• [WHAT NEEDS TO BE DONE] What appears from the first line of the data below through the line containing "lecturas de los", both included, should be copied exactly, and nothing else.

Records contained in a dataset:

>>>>>

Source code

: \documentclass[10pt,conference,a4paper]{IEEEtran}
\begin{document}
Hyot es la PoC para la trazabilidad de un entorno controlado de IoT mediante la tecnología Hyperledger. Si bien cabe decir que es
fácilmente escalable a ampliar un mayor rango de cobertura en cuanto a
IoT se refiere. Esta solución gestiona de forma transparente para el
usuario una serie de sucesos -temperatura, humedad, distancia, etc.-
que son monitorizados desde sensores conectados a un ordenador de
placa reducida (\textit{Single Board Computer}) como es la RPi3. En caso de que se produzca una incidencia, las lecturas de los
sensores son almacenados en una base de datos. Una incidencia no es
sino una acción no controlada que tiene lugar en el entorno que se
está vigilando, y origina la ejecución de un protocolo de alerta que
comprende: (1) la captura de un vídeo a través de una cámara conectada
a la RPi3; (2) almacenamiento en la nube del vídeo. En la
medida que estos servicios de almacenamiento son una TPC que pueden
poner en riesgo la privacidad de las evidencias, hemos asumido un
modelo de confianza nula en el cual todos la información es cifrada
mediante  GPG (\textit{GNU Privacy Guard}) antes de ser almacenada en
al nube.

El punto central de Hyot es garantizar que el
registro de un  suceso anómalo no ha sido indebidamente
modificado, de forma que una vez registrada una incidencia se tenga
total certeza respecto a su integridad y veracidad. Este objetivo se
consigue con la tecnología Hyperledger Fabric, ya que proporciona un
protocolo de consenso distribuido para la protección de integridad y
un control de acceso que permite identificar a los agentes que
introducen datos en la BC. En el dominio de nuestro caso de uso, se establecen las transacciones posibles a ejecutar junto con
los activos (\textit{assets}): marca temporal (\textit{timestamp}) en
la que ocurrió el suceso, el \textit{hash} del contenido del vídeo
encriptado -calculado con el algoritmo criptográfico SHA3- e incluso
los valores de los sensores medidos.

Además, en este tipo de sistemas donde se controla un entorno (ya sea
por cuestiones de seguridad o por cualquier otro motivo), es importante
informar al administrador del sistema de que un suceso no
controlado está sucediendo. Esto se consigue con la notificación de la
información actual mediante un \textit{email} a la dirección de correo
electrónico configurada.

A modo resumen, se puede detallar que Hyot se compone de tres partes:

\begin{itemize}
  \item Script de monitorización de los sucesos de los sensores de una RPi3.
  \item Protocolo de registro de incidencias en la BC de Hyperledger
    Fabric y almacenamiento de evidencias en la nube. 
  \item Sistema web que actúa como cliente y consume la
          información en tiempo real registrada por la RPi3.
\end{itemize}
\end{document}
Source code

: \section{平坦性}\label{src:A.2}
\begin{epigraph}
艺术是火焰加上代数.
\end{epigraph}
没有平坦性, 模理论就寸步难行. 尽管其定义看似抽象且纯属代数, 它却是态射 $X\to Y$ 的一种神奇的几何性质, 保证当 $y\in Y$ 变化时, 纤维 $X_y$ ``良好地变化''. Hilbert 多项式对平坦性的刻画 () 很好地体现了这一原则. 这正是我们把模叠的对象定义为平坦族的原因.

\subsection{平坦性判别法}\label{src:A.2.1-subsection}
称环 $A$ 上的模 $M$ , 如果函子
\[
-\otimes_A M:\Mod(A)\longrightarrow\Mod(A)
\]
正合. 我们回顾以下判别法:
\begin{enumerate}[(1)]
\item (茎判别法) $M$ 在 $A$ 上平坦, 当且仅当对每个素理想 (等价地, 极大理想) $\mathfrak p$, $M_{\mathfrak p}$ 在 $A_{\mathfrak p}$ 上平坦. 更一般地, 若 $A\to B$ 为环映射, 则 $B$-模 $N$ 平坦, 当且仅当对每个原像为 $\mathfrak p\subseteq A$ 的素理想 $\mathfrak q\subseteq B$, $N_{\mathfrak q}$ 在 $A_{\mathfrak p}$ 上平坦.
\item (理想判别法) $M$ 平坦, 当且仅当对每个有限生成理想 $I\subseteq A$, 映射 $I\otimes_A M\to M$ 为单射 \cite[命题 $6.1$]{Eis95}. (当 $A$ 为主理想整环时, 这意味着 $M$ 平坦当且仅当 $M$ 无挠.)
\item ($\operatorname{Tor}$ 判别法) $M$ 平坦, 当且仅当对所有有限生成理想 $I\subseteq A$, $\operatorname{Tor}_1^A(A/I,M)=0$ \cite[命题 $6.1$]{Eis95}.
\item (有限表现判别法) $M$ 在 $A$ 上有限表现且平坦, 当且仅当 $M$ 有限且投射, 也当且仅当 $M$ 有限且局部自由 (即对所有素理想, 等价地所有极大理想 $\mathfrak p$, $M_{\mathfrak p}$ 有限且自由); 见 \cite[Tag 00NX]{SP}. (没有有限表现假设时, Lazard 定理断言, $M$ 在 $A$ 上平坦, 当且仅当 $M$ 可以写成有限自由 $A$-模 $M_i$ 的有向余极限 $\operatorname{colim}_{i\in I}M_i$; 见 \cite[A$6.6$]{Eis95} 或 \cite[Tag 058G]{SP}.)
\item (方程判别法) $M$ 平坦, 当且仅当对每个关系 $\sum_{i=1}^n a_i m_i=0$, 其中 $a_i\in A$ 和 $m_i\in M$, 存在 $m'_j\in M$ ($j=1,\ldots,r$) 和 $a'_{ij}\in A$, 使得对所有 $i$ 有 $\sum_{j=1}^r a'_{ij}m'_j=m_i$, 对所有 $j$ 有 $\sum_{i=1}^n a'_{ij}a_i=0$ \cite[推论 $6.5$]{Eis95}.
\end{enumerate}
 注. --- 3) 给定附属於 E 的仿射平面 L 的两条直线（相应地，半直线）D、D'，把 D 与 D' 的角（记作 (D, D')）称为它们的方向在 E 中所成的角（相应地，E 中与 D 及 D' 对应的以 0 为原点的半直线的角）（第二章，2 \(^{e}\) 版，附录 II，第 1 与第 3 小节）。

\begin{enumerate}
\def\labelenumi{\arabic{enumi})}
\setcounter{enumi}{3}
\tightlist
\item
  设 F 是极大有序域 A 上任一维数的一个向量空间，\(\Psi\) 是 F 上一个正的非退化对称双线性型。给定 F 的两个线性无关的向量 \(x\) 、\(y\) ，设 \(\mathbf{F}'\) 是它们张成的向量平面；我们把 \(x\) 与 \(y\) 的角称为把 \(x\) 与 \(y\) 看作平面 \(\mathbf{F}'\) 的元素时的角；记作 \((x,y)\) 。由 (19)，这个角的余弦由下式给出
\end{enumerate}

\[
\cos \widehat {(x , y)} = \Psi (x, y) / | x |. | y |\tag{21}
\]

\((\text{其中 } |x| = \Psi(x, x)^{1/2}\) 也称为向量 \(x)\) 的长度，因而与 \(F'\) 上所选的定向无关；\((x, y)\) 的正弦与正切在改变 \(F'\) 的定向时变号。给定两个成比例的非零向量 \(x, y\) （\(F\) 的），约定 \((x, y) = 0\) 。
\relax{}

<<<<<

• [RESULT FOR THIS TASK]
Source code

: \documentclass[10pt,conference,a4paper]{IEEEtran}
\begin{document}
Hyot es la PoC para la trazabilidad de un entorno controlado de IoT mediante la tecnología Hyperledger. Si bien cabe decir que es
fácilmente escalable a ampliar un mayor rango de cobertura en cuanto a
IoT se refiere. Esta solución gestiona de forma transparente para el
usuario una serie de sucesos -temperatura, humedad, distancia, etc.-
que son monitorizados desde sensores conectados a un ordenador de
placa reducida (\textit{Single Board Computer}) como es la RPi3. En caso de que se produzca una incidencia, las lecturas de los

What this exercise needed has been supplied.